Friday, May 29, 2015

Where's Your Hiding Place?

There's a great song called You Are My Hiding Place by Michael Ledner (CCLI Song# 21442, (c) 1981 CCCM Music):

     You are my hiding place.
     You always fill my heart
     With songs of deliverance.
     Whenever I am afraid,
     I will trust in you.

     I will trust in you.
     Let the weak say,
     “I am strong
     In the strength
     Of the Lord.”

Great song. Great comfort in the place of pain. But greater comfort is actually hiding in the Lord in those times. So where do you run & hide when disaster strikes? You can find answers and advice anywhere, but Jesus has the only true answers and the only advice that actually works.

Tuesday, May 26, 2015

All the Difference

Recently (like in the last couple weeks) I've lost an important relationship, a family member who's cut-off relationship. Even though the person is alive and well, it's like mourning a death. I find myself bouncing randomly between the stages of grief (denial, anger, bargaining, depression, and acceptance), all of which are important to pass through when mourning any loss. The trick is to not get stuck in one.

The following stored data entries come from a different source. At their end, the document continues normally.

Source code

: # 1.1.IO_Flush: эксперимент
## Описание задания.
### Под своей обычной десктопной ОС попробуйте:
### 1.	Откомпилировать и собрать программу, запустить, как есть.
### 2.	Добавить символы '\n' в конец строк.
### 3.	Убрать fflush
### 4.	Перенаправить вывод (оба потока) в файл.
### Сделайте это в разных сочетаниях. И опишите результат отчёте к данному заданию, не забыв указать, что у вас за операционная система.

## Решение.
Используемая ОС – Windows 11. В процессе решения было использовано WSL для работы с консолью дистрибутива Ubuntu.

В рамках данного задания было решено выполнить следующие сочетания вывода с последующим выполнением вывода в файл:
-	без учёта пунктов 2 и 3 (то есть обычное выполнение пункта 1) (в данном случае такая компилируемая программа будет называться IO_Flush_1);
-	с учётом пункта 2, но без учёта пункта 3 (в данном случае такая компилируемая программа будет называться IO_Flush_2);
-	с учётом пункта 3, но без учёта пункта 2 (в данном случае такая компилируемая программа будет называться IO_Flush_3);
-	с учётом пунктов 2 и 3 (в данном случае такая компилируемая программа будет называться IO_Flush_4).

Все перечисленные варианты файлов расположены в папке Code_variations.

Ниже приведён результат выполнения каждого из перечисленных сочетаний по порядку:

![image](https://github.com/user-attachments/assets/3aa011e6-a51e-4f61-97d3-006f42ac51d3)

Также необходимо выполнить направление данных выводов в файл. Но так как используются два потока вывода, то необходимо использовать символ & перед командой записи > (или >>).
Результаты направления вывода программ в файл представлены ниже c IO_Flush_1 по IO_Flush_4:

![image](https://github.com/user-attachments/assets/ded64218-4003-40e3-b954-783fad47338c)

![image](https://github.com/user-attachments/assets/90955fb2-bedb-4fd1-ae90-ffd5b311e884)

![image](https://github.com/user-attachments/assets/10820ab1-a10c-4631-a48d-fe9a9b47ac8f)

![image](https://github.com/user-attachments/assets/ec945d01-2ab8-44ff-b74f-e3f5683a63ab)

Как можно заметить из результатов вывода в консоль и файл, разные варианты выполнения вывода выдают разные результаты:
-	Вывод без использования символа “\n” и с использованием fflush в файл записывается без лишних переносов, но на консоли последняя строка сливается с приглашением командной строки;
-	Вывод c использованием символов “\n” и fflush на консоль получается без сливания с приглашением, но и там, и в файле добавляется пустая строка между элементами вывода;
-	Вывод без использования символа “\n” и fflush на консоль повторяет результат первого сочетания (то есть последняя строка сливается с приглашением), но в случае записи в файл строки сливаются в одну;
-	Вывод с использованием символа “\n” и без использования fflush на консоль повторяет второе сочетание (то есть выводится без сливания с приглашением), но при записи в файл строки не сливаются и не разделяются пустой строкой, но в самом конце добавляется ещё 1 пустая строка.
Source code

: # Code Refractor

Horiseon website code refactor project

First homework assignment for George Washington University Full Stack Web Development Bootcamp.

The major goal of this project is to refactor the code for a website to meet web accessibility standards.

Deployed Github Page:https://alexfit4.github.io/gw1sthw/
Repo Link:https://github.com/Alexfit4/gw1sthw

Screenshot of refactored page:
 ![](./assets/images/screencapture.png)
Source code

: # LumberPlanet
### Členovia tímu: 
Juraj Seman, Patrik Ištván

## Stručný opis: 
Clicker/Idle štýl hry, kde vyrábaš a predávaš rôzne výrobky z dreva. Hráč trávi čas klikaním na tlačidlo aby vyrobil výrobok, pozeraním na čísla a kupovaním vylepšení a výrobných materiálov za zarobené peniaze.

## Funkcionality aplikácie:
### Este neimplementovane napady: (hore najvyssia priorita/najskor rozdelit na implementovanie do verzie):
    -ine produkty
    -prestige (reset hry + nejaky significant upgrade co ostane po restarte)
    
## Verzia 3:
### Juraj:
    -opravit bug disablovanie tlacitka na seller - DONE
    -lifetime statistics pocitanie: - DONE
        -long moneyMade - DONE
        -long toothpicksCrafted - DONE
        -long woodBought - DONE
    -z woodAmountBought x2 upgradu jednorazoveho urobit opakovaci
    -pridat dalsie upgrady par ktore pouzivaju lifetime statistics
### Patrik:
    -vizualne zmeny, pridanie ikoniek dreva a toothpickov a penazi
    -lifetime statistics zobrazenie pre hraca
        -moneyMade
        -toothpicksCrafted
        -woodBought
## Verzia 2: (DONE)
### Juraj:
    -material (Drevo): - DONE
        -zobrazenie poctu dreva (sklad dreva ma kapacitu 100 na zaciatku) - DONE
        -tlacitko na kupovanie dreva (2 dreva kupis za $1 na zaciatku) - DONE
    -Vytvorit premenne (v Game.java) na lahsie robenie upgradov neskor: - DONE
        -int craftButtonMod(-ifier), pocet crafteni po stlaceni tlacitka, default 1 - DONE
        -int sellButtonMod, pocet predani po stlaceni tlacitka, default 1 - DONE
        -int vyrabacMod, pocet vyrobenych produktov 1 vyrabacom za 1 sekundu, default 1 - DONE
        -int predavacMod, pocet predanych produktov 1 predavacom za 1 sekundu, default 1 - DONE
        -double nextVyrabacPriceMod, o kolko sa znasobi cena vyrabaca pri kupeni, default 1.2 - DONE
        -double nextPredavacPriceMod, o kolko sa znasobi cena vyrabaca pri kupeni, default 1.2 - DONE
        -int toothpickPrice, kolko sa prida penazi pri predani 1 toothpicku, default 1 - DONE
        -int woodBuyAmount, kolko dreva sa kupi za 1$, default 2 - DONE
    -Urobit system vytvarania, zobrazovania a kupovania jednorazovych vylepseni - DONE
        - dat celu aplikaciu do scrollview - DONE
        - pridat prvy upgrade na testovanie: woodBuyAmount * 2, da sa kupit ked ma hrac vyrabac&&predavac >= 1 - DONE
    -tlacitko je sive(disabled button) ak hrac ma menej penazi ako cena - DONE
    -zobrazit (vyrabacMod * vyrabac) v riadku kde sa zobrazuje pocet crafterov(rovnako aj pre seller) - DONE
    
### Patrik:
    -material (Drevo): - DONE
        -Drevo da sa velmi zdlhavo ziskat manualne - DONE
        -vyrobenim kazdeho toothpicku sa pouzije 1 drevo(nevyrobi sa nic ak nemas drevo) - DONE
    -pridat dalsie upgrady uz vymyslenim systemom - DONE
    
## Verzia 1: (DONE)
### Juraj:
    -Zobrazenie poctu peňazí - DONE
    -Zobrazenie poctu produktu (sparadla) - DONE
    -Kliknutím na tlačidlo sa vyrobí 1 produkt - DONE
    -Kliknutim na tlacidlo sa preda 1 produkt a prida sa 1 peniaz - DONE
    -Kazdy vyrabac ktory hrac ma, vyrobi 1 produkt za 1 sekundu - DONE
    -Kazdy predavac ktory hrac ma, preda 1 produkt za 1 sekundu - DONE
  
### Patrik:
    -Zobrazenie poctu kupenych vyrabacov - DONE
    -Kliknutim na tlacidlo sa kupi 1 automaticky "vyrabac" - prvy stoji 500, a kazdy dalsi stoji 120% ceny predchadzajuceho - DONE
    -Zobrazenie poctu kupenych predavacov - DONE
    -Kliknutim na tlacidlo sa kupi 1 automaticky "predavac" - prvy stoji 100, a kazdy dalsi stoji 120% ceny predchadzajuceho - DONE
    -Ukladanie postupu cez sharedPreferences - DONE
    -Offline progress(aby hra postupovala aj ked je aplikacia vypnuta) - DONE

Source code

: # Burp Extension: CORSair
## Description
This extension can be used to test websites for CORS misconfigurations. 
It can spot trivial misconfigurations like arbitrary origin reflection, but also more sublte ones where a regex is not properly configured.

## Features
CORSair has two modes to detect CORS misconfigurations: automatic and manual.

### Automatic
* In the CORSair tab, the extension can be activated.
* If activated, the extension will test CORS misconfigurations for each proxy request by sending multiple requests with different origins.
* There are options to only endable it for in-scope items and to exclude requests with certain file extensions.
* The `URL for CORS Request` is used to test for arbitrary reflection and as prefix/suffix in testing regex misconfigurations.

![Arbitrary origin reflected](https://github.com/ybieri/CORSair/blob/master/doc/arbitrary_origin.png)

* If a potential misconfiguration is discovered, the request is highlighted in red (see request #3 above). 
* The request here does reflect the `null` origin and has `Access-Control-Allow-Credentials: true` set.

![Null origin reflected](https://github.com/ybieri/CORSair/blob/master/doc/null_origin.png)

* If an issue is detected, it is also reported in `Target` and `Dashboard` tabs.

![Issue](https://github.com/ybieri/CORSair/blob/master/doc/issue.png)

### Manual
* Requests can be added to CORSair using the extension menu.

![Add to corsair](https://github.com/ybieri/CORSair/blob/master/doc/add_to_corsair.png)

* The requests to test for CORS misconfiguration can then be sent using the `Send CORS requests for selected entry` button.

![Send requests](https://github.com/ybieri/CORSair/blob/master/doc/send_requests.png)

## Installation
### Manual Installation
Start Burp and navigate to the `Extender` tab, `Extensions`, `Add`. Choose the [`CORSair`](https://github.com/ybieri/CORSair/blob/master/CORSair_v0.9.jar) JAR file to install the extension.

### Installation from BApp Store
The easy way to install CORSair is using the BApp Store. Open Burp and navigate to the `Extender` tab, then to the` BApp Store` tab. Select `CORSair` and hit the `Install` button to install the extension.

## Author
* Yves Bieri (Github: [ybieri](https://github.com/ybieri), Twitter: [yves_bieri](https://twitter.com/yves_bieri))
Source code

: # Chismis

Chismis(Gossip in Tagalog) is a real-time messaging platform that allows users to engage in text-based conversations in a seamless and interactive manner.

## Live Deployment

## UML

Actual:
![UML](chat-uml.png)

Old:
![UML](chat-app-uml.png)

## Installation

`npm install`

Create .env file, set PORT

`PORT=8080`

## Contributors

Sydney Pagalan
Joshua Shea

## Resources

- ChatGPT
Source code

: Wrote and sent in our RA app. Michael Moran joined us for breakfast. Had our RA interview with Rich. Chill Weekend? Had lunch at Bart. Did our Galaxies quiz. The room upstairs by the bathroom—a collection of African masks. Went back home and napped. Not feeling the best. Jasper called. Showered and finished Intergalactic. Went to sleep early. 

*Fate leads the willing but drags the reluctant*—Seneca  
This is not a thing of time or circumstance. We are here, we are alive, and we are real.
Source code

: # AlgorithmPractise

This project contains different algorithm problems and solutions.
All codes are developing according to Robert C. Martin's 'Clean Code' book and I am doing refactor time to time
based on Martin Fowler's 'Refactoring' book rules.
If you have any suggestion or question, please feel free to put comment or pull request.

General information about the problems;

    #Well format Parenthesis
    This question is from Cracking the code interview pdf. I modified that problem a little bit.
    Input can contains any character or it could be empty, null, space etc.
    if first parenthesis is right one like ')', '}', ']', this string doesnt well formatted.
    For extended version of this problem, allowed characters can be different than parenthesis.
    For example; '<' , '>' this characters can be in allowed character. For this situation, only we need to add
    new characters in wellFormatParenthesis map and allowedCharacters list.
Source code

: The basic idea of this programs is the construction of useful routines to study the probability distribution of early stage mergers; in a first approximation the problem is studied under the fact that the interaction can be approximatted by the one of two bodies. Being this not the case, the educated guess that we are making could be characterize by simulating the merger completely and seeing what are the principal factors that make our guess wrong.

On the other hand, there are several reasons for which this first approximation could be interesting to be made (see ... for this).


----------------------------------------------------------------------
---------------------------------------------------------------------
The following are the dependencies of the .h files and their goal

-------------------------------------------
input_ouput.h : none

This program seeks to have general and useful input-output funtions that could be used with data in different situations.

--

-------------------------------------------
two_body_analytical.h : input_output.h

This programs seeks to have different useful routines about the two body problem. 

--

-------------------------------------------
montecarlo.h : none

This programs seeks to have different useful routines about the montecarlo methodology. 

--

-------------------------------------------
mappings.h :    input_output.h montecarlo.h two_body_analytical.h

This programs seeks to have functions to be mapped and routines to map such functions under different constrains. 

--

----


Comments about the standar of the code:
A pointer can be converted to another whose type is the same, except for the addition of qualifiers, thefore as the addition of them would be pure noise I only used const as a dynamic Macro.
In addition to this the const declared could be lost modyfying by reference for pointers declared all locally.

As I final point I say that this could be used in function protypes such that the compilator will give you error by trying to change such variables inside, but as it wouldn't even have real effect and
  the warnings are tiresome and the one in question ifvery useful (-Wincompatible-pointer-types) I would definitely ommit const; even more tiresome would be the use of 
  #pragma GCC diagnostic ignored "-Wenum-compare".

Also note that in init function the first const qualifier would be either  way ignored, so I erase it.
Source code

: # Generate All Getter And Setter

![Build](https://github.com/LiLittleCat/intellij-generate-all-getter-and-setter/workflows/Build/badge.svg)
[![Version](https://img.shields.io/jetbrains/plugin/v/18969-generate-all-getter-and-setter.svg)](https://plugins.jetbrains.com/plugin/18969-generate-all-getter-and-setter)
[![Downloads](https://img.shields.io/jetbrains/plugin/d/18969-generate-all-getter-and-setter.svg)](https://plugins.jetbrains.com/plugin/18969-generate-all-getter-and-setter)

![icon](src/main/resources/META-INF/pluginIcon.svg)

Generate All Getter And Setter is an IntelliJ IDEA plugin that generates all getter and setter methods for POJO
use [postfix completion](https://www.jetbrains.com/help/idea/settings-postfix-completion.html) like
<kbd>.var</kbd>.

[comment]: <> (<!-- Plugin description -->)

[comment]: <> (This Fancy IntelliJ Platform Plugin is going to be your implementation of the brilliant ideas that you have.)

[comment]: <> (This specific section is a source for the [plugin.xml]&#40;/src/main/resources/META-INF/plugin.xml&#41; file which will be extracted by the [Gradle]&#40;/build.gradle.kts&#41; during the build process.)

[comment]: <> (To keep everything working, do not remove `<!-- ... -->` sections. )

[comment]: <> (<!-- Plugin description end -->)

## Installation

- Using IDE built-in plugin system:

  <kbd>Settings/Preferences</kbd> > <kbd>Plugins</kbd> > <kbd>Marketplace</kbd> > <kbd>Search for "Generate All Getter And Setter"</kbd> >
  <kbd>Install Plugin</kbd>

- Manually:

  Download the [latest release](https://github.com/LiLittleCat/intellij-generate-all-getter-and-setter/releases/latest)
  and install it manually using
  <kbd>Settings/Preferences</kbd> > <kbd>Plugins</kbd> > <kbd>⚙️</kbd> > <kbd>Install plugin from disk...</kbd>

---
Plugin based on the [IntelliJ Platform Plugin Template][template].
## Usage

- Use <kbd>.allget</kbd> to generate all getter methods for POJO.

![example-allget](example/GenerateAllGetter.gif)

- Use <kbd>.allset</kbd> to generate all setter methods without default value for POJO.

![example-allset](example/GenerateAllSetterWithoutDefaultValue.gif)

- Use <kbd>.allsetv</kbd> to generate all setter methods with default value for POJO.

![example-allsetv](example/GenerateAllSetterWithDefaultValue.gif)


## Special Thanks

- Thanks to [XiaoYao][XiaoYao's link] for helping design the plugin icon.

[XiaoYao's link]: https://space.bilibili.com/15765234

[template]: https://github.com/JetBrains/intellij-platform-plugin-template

But what makes all the difference during a time of grieving is intimate time with Jesus. He understands. He empathizes. He's been there. And he has a strategy of something he's doing in that person's life, and in my life. He's a God of restoration, so I know I will get the relationship back. I just don't know how many months, years, or decades we'll lose.

In the hard, painful times, run to Jesus, not away from him. It's not his fault, and he holds the only true answers. Intimacy with him makes all the difference.

Friday, May 8, 2015

The “Yes” of Is “Experience” Required?

Do we have to have an “experience” to know God? That depends what you mean by “experience.”

See this past Tuesday's post (May 5) for the “no” of “Is experienced required?”

If you define “experience” as intimacy – which is the definition I personally prefer – then absolutely “Yes”. Don't we as Christians all believe that knowing God means having a personal relationship with Jesus? Think about it – “personal relationship” is a synonym for “intimacy.” By definition, you don't have a personal relationship with someone you're not intimate with on some level.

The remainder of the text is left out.